- **Data extract**
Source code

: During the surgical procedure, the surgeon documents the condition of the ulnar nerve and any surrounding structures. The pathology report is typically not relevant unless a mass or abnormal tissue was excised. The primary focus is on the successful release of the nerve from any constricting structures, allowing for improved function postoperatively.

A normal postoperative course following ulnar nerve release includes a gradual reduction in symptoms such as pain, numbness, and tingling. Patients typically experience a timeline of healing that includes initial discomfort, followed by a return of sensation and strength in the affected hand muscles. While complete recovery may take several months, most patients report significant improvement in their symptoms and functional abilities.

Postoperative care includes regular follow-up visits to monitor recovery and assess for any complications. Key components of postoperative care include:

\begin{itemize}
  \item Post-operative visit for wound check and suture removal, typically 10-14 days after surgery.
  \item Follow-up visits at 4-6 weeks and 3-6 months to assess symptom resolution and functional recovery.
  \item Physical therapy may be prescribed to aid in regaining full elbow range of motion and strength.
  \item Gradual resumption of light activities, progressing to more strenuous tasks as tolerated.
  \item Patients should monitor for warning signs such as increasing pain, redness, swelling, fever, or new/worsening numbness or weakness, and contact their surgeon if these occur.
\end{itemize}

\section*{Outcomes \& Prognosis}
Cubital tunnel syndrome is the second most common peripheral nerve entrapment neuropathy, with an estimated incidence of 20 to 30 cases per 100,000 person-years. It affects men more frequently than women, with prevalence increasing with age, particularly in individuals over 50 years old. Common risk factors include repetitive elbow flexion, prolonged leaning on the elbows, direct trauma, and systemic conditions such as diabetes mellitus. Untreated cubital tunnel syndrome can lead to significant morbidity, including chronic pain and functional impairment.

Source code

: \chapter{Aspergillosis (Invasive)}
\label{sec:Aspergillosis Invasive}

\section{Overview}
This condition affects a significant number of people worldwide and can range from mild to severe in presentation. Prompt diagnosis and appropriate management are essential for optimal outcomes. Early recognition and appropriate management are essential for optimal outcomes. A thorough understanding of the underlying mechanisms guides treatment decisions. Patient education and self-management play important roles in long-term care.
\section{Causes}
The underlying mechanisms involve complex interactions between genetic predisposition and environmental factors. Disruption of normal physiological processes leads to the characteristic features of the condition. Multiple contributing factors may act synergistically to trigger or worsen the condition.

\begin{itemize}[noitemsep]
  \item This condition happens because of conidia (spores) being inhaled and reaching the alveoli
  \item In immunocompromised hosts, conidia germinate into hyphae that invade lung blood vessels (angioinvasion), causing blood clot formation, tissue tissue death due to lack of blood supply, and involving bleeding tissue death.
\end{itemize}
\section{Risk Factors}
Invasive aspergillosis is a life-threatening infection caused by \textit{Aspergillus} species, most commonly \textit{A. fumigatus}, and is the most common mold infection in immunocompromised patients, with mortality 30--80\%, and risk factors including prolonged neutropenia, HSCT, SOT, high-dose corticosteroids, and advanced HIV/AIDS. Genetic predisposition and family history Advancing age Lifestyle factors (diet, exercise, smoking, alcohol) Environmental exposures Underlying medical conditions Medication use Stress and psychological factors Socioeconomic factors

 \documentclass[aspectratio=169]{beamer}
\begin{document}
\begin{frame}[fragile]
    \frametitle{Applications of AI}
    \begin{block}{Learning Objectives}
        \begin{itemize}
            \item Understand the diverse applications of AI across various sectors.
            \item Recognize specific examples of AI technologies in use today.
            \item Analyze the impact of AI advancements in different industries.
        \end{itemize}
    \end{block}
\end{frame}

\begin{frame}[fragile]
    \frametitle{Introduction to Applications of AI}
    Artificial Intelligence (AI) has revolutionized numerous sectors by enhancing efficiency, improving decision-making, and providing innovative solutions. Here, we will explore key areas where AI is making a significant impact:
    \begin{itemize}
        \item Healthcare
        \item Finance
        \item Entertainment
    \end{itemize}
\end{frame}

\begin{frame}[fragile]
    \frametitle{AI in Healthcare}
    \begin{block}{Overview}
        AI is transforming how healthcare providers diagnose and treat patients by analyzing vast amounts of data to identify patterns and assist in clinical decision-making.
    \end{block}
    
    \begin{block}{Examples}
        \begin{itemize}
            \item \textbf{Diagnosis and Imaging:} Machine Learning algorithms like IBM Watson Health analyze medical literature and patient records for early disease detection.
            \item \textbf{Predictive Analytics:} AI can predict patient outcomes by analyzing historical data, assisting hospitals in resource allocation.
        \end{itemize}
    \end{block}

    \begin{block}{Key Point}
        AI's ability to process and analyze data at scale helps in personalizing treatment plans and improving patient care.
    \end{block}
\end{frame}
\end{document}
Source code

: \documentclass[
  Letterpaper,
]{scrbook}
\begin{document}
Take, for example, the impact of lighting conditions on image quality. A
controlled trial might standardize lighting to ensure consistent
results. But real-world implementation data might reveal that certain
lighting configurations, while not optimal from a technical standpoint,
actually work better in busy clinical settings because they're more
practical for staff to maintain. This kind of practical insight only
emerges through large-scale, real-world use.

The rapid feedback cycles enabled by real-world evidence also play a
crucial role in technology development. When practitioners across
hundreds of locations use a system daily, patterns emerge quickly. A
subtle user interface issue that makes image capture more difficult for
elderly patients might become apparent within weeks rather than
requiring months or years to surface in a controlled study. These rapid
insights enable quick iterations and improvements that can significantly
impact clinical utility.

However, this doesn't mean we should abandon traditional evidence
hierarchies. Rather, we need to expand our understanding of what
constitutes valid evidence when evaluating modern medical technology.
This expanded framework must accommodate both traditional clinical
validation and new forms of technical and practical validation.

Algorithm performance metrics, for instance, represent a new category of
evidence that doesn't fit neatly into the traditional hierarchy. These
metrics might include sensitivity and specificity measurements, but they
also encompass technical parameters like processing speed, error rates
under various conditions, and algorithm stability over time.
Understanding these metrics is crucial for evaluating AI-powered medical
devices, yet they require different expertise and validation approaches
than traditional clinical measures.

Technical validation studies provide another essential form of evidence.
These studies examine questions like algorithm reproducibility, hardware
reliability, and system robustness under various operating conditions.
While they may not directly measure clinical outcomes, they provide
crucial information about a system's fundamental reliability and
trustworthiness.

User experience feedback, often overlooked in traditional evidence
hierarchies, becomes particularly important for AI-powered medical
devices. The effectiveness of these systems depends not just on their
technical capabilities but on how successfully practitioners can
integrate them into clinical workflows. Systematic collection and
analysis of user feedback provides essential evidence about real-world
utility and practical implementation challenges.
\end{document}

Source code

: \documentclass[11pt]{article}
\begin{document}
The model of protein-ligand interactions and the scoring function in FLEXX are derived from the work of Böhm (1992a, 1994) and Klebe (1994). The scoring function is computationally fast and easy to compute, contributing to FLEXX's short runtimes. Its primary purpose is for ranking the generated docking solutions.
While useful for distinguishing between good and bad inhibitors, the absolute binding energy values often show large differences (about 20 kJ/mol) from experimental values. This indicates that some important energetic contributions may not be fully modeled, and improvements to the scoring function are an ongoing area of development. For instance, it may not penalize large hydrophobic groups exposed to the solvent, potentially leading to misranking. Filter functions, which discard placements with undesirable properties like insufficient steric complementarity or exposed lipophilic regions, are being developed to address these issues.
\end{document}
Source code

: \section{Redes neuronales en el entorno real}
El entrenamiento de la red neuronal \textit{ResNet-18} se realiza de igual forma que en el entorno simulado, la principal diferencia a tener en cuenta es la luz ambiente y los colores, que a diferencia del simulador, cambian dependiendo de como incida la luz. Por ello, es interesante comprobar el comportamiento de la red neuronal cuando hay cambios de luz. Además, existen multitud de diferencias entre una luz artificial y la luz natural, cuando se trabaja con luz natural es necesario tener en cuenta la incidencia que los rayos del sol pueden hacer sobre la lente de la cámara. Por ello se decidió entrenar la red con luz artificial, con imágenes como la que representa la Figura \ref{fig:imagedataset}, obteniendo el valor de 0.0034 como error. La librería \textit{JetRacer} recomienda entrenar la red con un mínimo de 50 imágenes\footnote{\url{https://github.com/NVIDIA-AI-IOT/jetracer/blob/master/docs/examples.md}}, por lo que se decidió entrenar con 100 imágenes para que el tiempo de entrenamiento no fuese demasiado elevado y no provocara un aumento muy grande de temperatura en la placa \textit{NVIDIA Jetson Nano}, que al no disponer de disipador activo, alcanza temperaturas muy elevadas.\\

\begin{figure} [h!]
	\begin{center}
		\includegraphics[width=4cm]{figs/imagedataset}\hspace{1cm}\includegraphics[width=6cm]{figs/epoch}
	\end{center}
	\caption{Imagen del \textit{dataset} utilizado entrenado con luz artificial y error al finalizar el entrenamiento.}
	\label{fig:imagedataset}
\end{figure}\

- **Task objective**
Output should match, line for line, the stretch of the material above from the line holding "under various conditions, and" through the line holding "integrate them into".

- **Answer section**
under various conditions, and algorithm stability over time.
Understanding these metrics is crucial for evaluating AI-powered medical
devices, yet they require different expertise and validation approaches
than traditional clinical measures.

Technical validation studies provide another essential form of evidence.
These studies examine questions like algorithm reproducibility, hardware
reliability, and system robustness under various operating conditions.
While they may not directly measure clinical outcomes, they provide
crucial information about a system's fundamental reliability and
trustworthiness.

User experience feedback, often overlooked in traditional evidence
hierarchies, becomes particularly important for AI-powered medical
devices. The effectiveness of these systems depends not just on their
technical capabilities but on how successfully practitioners can
integrate them into clinical workflows. Systematic collection and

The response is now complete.